Belgique

Conducteur d’autobus ou d’autocars : une formation solide et des balises sérieuses

Le permis D permet de conduire des véhicules affectés au transport de personnes comportant plus de 8 places assises, accessible dès 18 ans avec un permis B et un Certificat d’Aptitude Professionnelle. En 2025, il y a eu 147 accidents impliquant un autobus ou un autocar en Belgique, sur plus de 36.000 accidents de la route avec blessés.


Tout commence par le permis D. Ce permis permet de conduire des véhicules affectés au transport de personnes et comportant plus de 8 places assises.
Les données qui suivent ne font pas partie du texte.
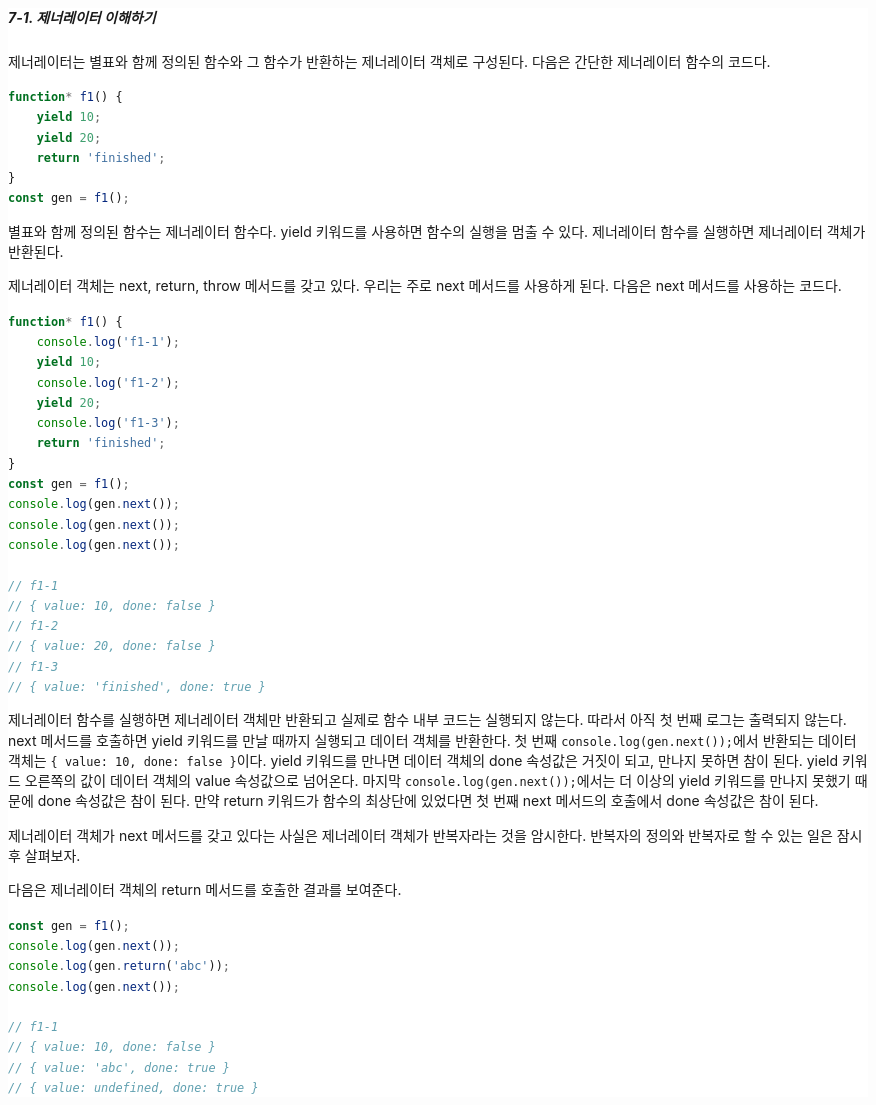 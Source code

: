 ##### 7-1. 제너레이터 이해하기

제너레이터는 별표와 함께 정의된 함수와 그 함수가 반환하는 제너레이터 객체로 구성된다. 다음은 간단한 제너레이터 함수의 코드다.

```javascript
function* f1() {
    yield 10;
    yield 20;
    return 'finished';
}
const gen = f1();
```

별표와 함께 정의된 함수는 제너레이터 함수다. yield 키워드를 사용하면 함수의 실행을 멈출 수 있다. 제너레이터 함수를 실행하면 제너레이터 객체가 반환된다.

제너레이터 객체는 next, return, throw 메서드를 갖고 있다. 우리는 주로 next 메서드를 사용하게 된다. 다음은 next 메서드를 사용하는 코드다.

```javascript
function* f1() {
    console.log('f1-1');
    yield 10;
    console.log('f1-2');
    yield 20;
    console.log('f1-3');
    return 'finished';
}
const gen = f1();
console.log(gen.next());
console.log(gen.next());
console.log(gen.next());

// f1-1
// { value: 10, done: false }
// f1-2
// { value: 20, done: false }
// f1-3
// { value: 'finished', done: true }
```

제너레이터 함수를 실행하면 제너레이터 객체만 반환되고 실제로 함수 내부 코드는 실행되지 않는다. 따라서 아직 첫 번째 로그는 출력되지 않는다. next 메서드를 호출하면 yield 키워드를 만날 때까지 실행되고 데이터 객체를 반환한다. 첫 번째 `console.log(gen.next());`에서 반환되는 데이터 객체는 `{ value: 10, done: false }`이다. yield 키워드를 만나면 데이터 객체의 done 속성값은 거짓이 되고, 만나지 못하면 참이 된다. yield 키워드 오른쪽의 값이 데이터 객체의 value 속성값으로 넘어온다. 마지막 `console.log(gen.next());`에서는 더 이상의 yield 키워드를 만나지 못했기 때문에 done 속성값은 참이 된다. 만약 return 키워드가 함수의 최상단에 있었다면 첫 번째 next 메서드의 호출에서 done 속성값은 참이 된다.

제너레이터 객체가 next 메서드를 갖고 있다는 사실은 제너레이터 객체가 반복자라는 것을 암시한다. 반복자의 정의와 반복자로 할 수 있는 일은 잠시 후 살펴보자.

다음은 제너레이터 객체의 return 메서드를 호출한 결과를 보여준다.

```javascript
const gen = f1();
console.log(gen.next());
console.log(gen.return('abc'));
console.log(gen.next());

// f1-1
// { value: 10, done: false }
// { value: 'abc', done: true }
// { value: undefined, done: true }
```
Il n’existe pas de limite au nombre de passagers ou à la longueur du véhicule. Accessible dès 18 ans, il nécessite d’être titulaire d’un permis de voiture (permis B) et d’un Certificat d’Aptitude Professionnelle, une formation complémentaire. Sans ce CAP, le permis D ne peut être obtenu qu’à partir de 24 ans.
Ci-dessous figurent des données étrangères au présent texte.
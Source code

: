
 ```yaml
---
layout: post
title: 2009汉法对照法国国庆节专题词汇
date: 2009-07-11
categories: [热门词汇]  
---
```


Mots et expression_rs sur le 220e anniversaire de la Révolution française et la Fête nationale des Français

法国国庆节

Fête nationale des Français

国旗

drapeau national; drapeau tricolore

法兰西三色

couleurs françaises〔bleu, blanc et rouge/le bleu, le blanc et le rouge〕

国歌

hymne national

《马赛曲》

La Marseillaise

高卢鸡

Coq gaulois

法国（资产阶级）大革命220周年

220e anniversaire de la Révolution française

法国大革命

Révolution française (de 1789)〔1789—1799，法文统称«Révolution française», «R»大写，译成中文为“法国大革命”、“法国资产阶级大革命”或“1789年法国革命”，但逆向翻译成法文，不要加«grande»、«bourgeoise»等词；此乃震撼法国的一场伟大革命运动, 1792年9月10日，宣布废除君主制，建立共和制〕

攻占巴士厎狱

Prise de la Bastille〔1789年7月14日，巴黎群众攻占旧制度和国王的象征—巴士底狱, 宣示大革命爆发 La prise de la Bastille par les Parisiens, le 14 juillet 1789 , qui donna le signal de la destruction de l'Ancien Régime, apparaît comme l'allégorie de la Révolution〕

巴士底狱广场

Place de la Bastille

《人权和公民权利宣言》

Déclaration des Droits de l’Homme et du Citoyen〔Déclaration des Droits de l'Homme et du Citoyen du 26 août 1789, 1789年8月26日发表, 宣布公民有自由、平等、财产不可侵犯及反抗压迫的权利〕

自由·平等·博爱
Comme pour la plupart des permis, il existe des sous-catégories. Le permis D1, par exemple, limite le nombre de passagers à 16 dans un véhicule de 8 mètres. L’ajout de la lettre E permet de tracter une remorque dépassant 750 kg.

Avant d’obtenir ce sésame, il faut réussir les parties théoriques et pratiques spécifiques à ces types de véhicule. De plus, le futur chauffeur doit passer un examen médical spécifique pour le transport de personnes, délivré par un centre médical agréé ou un médecin du travail. « Tous les 5 ans, cette sélection médicale doit être renouvelée, tout comme le CAP », indique Kim Taylor, responsable communication de la Fédération Belge des entrepreneurs Autobus et Autocars (FBAA). « Pour le CAP, cela consiste à suivre 35 heures de cours, réparties en différents modules que le chauffeur peut choisir en fonction de ses besoins. Cela peut être un module sur la gestion d’élèves difficiles ou sur des procédures d’évacuation, par exemple. Il y a deux examens oraux et un examen pratique. »
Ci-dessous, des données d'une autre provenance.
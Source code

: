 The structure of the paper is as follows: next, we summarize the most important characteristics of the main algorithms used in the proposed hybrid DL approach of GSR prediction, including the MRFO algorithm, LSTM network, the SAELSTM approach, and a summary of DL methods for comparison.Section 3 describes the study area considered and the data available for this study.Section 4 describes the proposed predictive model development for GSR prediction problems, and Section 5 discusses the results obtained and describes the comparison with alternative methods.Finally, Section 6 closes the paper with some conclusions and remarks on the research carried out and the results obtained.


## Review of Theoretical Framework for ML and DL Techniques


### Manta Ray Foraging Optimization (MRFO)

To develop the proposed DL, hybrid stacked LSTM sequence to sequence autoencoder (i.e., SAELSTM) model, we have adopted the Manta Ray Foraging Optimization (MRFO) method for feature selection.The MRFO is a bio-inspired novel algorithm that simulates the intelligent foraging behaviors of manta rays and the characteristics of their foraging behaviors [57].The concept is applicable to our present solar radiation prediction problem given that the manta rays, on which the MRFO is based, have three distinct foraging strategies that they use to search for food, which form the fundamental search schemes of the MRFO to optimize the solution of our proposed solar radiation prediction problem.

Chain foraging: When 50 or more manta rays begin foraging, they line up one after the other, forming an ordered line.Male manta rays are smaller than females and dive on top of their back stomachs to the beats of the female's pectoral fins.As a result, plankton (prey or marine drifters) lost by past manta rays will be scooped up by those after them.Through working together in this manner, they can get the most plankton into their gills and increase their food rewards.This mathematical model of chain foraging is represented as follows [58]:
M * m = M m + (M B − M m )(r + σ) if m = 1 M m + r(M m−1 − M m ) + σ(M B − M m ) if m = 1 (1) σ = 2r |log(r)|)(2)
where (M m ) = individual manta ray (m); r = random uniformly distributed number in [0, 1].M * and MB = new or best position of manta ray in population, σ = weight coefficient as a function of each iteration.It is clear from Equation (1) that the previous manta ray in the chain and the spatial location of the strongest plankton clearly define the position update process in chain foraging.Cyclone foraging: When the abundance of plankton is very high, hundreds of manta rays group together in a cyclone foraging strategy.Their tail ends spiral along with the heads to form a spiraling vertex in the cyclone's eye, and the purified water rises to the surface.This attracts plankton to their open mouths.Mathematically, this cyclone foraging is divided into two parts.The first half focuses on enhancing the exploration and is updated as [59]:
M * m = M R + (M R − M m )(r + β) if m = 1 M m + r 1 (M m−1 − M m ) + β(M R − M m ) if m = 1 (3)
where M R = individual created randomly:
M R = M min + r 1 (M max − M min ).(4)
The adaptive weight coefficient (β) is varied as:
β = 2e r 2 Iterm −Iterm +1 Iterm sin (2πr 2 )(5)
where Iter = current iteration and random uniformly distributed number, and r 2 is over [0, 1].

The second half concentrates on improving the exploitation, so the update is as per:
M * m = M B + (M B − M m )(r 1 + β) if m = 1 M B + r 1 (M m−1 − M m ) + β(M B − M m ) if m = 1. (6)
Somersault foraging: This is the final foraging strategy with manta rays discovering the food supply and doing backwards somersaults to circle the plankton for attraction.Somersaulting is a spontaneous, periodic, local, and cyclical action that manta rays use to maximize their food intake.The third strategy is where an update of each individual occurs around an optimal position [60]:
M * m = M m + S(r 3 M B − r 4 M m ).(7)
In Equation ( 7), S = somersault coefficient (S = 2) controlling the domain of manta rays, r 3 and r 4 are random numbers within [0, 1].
Diverses filières de formation existent pour préparer le permis D. Cela peut se faire de manière autonome ou par l’intermédiaire de formateurs reconnus. Les auto-écoles et le Forem en Wallonie proposent des cours et exercices. Thierry Ney, porte-parole du Forem, précise que « tout le monde peut suivre une formation dans ce métier en pénurie, à condition de ne pas avoir été condamné pour faits de mœurs, infractions de roulage et conduite sous influence. Rien qu’en passant par le Forem, 142 personnes ont obtenu le permis D l’an dernier et l’objectif est d’atteindre 160 en 2026. La formation s’étale sur 6 semaines, dont deux de théorie et quatre de pratique. Certains de nos centres disposent d’un simulateur de conduite. »

Le Forem représente une option parmi d’autres. Beaucoup d’entreprises forment leurs futurs chauffeurs soit en interne, soit en envoyant les candidats dans des auto-écoles. Avec un permis D et un CAP, il est possible de conduire aussi bien un autobus qu’un autocar, que ce soit pour de petits ou longs trajets, voyages internationaux ou bus scolaires, sans restrictions. « Mais il est clair que les chauffeurs de tourisme effectuent des trajets bien plus longs que ceux des bus de ligne », ajoute Kim Taylor. Si le métier varie, son objectif demeure le même : transporter des passagers.

Les flexi-jobs constituent une bouffée d’oxygène. En Belgique, 365 entreprises sont actives dans le transport de passagers, selon la FBAA, représentant environ 14.000 chauffeurs. Cependant, il en manque encore environ 530, dont 180 en Wallonie. « Fin 2024, on avait encore 950 postes vacants. Depuis l’apparition des flexi-jobs dans notre métier, en janvier 2024, nous avons pu réduire ce déficit. On estime avoir engagé 4000 flexi-jobbers, très utiles pour les ramassages scolaires où nous avons besoin de personnel en début et en fin de journée », souligne Kim Taylor. Toutefois, cette mesure n’a pas suffi à combler la demande, le secteur continuant de croître. Entre 2019 et 2025, le nombre de chauffeurs et de véhicules a augmenté de 12%. Le transport en commun semble de plus en plus populaire.

Enfin, contrairement à certaines idées reçues, le transport en commun demeure particulièrement sûr. Selon l’institut pour la sécurité routière VIAS, il y a eu 147 accidents impliquant un autobus ou un autocar en 2025, sur plus de 36.000 accidents de la route avec blessés au total en Belgique.